Stored data:
BEGIN

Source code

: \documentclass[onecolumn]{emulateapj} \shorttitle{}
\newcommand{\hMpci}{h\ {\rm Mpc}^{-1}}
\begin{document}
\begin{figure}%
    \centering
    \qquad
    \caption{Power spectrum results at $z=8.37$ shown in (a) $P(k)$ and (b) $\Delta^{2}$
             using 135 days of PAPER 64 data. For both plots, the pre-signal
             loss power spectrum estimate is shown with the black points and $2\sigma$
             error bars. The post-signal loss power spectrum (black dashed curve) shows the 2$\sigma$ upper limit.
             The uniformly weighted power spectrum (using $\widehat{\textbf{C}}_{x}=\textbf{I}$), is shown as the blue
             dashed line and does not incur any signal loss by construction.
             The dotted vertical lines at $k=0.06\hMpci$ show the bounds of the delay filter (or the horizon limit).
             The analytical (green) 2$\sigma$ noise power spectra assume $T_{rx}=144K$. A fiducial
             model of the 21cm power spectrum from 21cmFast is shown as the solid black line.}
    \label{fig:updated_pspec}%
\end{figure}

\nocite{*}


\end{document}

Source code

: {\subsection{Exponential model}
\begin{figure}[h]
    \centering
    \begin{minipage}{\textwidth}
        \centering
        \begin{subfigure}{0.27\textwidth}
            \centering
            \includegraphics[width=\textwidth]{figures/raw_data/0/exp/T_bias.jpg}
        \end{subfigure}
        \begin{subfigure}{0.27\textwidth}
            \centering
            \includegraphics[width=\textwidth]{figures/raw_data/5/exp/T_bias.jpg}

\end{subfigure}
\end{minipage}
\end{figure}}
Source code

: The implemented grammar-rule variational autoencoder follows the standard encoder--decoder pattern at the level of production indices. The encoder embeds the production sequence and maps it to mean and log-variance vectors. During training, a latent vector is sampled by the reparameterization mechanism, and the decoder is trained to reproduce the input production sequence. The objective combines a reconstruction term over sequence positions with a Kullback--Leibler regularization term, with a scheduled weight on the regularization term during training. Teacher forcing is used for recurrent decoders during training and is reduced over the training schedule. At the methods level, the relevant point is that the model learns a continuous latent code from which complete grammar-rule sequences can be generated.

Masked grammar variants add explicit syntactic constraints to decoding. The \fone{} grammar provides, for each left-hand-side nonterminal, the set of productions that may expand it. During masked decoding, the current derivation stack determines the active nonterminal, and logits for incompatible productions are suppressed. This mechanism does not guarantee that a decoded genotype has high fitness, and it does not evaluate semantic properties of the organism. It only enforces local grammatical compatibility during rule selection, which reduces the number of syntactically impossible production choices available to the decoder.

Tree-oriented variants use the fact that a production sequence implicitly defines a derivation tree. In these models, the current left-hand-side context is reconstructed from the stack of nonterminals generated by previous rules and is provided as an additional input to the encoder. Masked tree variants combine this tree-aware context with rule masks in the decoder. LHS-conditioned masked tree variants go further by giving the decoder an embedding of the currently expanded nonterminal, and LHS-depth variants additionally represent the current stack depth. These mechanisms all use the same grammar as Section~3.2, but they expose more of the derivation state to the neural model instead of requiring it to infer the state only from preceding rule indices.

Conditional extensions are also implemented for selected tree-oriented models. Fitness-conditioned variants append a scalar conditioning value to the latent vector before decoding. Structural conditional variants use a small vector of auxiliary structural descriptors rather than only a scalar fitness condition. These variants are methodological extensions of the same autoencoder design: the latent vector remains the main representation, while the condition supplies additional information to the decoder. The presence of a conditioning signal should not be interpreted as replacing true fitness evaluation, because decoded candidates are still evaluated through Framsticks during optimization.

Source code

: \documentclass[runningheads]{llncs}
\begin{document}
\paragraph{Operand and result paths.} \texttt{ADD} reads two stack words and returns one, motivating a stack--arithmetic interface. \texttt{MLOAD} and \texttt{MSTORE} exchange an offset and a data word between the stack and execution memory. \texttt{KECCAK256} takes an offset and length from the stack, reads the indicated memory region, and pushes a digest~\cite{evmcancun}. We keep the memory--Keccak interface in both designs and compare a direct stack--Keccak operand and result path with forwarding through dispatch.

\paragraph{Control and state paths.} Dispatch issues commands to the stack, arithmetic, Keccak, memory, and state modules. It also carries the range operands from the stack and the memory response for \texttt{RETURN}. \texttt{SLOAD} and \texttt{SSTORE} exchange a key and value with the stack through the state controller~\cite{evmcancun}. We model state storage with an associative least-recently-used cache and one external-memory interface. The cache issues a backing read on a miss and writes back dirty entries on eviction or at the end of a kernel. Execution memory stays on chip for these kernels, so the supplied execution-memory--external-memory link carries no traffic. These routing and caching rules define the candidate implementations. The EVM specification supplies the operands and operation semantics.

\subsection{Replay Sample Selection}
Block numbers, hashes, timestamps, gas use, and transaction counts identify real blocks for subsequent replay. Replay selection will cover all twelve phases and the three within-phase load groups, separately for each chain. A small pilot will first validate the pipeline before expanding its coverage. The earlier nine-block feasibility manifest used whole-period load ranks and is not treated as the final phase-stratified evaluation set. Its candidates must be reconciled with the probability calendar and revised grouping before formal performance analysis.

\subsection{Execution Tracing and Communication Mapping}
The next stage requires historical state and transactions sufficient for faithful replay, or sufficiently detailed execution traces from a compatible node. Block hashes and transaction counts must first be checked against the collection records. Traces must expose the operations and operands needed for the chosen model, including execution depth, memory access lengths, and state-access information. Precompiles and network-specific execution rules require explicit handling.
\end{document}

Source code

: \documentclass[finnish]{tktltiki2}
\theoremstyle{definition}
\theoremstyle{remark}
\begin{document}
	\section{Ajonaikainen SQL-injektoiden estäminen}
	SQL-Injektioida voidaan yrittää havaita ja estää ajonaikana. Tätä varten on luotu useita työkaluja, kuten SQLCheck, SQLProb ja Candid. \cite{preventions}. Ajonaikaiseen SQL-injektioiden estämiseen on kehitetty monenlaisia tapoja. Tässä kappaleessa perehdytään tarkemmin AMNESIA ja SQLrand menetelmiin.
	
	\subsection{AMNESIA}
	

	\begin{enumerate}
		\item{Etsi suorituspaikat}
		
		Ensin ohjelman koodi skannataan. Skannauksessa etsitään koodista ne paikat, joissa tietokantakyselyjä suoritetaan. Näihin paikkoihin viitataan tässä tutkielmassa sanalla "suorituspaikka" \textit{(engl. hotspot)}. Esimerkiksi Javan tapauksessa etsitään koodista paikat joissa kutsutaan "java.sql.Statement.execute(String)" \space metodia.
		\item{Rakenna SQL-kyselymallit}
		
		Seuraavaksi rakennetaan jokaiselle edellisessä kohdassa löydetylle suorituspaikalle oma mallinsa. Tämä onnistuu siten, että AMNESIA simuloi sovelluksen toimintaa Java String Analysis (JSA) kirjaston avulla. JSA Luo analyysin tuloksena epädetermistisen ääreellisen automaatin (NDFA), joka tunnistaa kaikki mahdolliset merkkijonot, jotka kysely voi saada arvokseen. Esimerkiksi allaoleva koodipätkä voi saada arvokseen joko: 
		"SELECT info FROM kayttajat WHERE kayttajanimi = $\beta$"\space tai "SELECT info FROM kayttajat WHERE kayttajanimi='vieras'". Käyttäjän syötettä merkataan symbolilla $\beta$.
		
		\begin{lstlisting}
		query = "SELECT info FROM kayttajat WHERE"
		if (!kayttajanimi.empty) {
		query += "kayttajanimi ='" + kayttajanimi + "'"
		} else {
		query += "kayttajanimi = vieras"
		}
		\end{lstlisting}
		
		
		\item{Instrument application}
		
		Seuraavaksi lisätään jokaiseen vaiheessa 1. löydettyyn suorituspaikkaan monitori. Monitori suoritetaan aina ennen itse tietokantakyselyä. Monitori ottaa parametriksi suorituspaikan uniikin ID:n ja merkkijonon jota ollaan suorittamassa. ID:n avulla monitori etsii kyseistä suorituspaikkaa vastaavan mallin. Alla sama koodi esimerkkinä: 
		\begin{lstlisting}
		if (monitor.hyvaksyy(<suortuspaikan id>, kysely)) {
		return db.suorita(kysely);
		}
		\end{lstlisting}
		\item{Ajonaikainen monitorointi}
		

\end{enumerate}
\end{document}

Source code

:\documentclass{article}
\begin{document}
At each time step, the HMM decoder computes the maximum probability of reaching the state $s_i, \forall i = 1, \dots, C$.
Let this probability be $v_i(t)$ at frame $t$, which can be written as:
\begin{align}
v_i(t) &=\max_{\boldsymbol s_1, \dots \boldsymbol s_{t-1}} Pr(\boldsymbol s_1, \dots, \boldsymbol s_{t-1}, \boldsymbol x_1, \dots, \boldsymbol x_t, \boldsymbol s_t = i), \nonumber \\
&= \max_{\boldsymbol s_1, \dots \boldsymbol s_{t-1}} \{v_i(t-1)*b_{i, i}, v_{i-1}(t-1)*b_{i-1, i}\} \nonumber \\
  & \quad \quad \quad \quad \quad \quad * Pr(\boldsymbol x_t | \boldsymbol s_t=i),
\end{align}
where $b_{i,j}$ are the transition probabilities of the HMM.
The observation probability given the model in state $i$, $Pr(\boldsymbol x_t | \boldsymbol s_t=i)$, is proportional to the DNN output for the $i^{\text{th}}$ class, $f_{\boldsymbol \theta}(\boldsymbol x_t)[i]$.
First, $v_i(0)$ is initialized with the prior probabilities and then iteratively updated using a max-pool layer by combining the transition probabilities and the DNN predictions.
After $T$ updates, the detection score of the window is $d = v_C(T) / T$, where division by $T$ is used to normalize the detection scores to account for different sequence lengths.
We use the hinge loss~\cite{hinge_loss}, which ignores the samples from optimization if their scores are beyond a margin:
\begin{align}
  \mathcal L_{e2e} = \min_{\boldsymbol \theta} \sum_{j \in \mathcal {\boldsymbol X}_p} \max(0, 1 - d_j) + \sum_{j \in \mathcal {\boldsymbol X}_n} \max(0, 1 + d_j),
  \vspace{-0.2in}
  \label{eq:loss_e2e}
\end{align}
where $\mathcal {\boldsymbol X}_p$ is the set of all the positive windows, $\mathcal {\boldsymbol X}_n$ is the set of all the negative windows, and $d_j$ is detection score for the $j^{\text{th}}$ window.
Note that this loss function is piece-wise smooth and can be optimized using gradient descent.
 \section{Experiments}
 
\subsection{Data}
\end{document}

END

## Instructions for the task
Find the string "nonumber" in the entries above. Copy each line where it occurs.

## Reply
v_i(t) &=\max_{\boldsymbol s_1, \dots \boldsymbol s_{t-1}} Pr(\boldsymbol s_1, \dots, \boldsymbol s_{t-1}, \boldsymbol x_1, \dots, \boldsymbol x_t, \boldsymbol s_t = i), \nonumber \\
&= \max_{\boldsymbol s_1, \dots \boldsymbol s_{t-1}} \{v_i(t-1)*b_{i, i}, v_{i-1}(t-1)*b_{i-1, i}\} \nonumber \\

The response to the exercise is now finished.